St. George’s (shown, above, from the north) consists of a W. tower, aisled nave, chancel, and N. and S. porches.  It is built of a mixture of sandstone rubble and sandstone cobbles, with other fieldstones, re-used Roman tile, and much patching in brick and cement.  The tower rises to battlements in two short stages, and has angle buttresses to the first stage only and two-light, renewed bell-openings with straightened reticulation units between, characteristic of early Perpendicular times in this area.  The embattled nave has a clerestory of two-light, square-headed Perpendicular windows and the chancel - which was shortened in 1836 - has three-light untraceried Perpendicular windows to north and south, but the N. aisle has a two-light E. window with reticulated tracery and the equivalent window in the S. aisle has curvilinear tracery.  However, of finer quality than any of these are the two porches, with traceried spandrels above the outer arches, the dating of which will be considered below.

 

Next the church interior must be examined.
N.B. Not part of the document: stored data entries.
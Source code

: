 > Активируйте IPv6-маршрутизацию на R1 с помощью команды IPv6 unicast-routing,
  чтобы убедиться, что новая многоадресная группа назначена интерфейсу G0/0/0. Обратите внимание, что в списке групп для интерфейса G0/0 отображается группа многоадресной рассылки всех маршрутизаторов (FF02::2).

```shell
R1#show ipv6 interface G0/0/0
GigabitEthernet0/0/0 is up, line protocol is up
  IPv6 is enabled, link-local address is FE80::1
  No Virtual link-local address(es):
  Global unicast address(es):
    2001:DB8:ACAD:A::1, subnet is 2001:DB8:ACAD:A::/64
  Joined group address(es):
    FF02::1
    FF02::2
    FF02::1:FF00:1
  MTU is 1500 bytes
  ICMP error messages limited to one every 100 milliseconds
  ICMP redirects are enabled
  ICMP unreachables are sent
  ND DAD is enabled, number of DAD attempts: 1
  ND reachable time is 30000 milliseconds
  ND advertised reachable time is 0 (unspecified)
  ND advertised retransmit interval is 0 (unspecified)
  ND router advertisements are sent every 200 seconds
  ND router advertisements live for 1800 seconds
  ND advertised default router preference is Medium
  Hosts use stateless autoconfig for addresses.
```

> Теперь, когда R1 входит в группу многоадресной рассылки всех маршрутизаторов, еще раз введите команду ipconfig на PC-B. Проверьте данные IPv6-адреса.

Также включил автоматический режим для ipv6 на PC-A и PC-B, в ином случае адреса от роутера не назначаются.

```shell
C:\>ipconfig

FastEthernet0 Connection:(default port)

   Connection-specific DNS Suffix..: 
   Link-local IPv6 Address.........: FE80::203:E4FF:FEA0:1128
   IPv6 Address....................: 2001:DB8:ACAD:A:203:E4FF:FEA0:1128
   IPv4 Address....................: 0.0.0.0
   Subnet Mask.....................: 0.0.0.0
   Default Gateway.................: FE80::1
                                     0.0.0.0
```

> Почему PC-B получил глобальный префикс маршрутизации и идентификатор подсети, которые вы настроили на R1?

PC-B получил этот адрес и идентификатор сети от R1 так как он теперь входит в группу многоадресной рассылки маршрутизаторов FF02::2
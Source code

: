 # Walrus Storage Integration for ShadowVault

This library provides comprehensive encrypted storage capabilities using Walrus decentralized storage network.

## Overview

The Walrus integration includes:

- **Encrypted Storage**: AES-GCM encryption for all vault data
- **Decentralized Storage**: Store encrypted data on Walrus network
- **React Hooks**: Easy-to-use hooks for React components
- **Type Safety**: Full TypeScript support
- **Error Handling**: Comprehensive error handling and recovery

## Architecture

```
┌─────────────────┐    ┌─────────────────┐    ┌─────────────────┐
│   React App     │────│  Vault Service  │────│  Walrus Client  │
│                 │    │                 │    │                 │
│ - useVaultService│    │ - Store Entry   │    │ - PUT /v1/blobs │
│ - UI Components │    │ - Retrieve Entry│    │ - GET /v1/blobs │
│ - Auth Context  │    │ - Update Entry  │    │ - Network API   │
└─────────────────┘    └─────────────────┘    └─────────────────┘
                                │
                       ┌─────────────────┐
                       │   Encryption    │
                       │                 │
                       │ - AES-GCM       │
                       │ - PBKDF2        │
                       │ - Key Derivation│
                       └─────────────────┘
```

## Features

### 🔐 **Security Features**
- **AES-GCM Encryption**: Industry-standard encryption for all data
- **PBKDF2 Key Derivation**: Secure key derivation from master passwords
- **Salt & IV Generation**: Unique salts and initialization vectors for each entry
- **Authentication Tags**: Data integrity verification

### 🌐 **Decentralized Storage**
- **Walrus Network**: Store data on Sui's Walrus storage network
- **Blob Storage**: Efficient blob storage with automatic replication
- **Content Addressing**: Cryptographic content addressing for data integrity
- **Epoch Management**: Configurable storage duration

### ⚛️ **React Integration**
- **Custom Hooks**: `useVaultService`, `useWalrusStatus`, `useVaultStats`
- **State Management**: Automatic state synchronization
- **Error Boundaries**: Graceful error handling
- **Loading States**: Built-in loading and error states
This seems curiously larger than the exterior.  The aisle arcades extend along the eastern half of the nave only and have arches of two orders with a sunk quadrant on the outer order and two on the inner, and the piers are quatrefoil with narrow semicircular shafts between the foils.  The chancel arch has two hollow-chamfered, and the tower arch, two flat-chamfered, orders, both springing form semi-octagonal responds. Of furnishings there is, in particular, a rare pillar piscina of c. 1200 at the E. end of the N. aisle (illustrated below right), and of woodwork, there are a pair of fifteenth century stalls in the chancel, two of the poppyheads of which take the form of a lion and a baboon.  The chancel roof is panelled and largely old – it retains its arched-braced collar beams.  There is a broken rood stair in the nave northeast angle that once led to a loft.

 

Reviewing this evidence together, a little further consideration of dating seems required.  The church had two leaflets available inside when visited, of which the earlier ascribed the basic fabric of the nave to the time of the pillar piscina, and considered the aisles, chancel and tower to have been added c. 1340, and the porches, c. 1400.  However, the second, produced by the Churches  Conservation  Trust,  while agreeing  that the aisles and chancel are early fourteenth century work, considered the tower to be a little later and the porches and clerestory, of the late fifteenth century.  Neither of these writers agreed with Pevsner, who said simply that the aisles, tower and porches are all Decorated but that the S. porch is “probably earlier than the north”.  To propose one’s own chronology in such circumstances, therefore, is probably to add to the confusion, but Pevsner is surely wrong about the porches, and the Churches Conservation Trust seems nearer the mark than the other authors in suggesting the tower postdates the aisles, unless - which is not impossible, particularly in view of the sunk quadrant mouldings -  the aisles are later too (say, c. 1360).  Some Decorated-style windows were certainly still being constructed in other eastern counties both at that date and later.